When it became clear that all you could say about the pandemic “sheltering in” timeframe was that it was definitely indefinite, I realized that to get through it, I’d have to ramp up my tried-and-true coping mechanism. I needed to put some thought into real projects that – in a year’s time – I could point to as being something I accomplished during the pandemic.

A couple weeks ago I took on what I saw as the LAST project on my COVID list. It was last on my list for good reason: because it was daunting and something I’d been mulling over for at least a half-dozen years. I decided to re-finish my bedroom furniture.

I got the courage to tackle that project after a friend mentioned she was refinishing her bedroom set. In awe, I picked her brain about the process. And, when I knew they were out, I popped over to see it for myself. (I have a key to their place and I had asked if it would be ok if I let myself in to see it.) It looked terrific and she insisted that it was easy and virtually “smell free”. I did some research (read: watched lots of videos about it) and I decided to try. Besides the fact that almost any treatment would be an improvement in the way the furniture looked, I figured that in the end I’d have something substantive to show for how I spent my time during the pandemic.

As it happened, mid-project, I had a funny email exchange with another friend. When I told him I was working on the last item on my COVID list, he seemed suitably impressed, but couldn’t pass up the chance to tease me by asking, “But what if COVID goes on for some time yet?” Without skipping a beat, I jokingly replied, “Well, there’s always something else on my to do list”.

After I sent that email, the truth of my response hit me. The furniture refinishing was not the last thing I’d been meaning to get to for some time. A project I had started a few months ago but put aside out of frustration immediately came to mind. Then another project I didn’t get to last summer popped into my head. Then another, and yet another. Suddenly my head was spinning with projects I’ve either started but not continued or have been too afraid to even try.
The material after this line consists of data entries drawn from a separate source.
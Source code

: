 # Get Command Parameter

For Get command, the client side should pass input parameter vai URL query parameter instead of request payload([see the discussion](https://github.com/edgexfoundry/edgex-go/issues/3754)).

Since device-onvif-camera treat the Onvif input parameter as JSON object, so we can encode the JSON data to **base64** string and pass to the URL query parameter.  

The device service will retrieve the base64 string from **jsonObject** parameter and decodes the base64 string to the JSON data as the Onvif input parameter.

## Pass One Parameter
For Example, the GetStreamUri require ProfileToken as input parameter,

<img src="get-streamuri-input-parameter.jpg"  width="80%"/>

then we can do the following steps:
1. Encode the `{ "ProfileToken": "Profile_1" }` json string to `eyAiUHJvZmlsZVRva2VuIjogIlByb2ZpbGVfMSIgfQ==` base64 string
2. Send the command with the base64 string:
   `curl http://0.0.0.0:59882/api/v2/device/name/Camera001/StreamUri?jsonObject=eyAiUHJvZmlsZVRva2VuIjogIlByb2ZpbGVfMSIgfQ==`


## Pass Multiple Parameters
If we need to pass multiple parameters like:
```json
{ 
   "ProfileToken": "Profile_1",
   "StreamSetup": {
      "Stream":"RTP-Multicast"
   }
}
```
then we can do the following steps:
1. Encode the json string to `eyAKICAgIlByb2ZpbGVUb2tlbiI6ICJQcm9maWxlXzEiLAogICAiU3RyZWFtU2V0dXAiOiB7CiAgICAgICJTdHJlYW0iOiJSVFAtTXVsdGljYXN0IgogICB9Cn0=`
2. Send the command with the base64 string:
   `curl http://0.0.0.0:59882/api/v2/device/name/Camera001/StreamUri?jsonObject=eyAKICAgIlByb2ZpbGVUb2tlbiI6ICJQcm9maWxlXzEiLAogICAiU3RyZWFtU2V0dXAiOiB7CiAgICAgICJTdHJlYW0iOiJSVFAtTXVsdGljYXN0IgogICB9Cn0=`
A week or so after that email exchange, my bedroom furniture was dry enough to put back into place and to refill with my clothes and stuff. I’m thrilled to report that not only does it look great, the project gave me a tremendous feeling of accomplishment. I’ll always remember it as one of the productive things that got me through the pandemic. But more importantly, it helped me realize that the only thing standing between me and those other daunting projects is the courage to stop putting them off.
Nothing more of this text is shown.